Problem to solve
Find and copy every line in the records that includes the string "数组名称".
——
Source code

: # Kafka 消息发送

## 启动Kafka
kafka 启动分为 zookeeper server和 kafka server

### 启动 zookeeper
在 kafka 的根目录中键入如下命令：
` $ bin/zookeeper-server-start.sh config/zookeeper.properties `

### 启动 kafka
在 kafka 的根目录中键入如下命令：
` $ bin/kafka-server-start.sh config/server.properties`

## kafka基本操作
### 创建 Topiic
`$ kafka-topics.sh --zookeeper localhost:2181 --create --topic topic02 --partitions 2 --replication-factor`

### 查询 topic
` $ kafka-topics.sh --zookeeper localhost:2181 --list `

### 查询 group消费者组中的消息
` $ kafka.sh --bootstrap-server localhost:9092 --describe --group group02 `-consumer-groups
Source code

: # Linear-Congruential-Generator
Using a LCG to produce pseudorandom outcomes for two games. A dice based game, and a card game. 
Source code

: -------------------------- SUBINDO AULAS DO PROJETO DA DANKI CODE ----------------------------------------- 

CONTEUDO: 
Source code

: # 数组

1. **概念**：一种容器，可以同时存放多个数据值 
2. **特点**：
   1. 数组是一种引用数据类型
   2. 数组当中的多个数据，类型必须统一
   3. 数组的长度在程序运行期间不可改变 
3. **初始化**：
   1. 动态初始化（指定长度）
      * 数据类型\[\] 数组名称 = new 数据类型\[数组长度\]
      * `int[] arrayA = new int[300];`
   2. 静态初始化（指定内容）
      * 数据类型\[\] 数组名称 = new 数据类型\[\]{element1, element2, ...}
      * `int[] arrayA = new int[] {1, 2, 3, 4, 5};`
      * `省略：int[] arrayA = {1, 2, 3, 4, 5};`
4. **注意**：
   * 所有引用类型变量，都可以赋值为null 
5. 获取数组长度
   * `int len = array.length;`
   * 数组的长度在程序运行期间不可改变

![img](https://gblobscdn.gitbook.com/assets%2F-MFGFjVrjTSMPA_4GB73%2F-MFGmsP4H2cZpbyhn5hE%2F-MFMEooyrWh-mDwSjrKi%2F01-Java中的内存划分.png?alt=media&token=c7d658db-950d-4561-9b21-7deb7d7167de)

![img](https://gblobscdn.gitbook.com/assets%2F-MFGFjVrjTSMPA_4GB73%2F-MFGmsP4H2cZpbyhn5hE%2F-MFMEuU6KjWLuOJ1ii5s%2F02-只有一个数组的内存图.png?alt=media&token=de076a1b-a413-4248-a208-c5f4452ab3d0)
——
Result of this exercise
      * 数据类型\[\] 数组名称 = new 数据类型\[数组长度\]
      * 数据类型\[\] 数组名称 = new 数据类型\[\]{element1, element2, ...}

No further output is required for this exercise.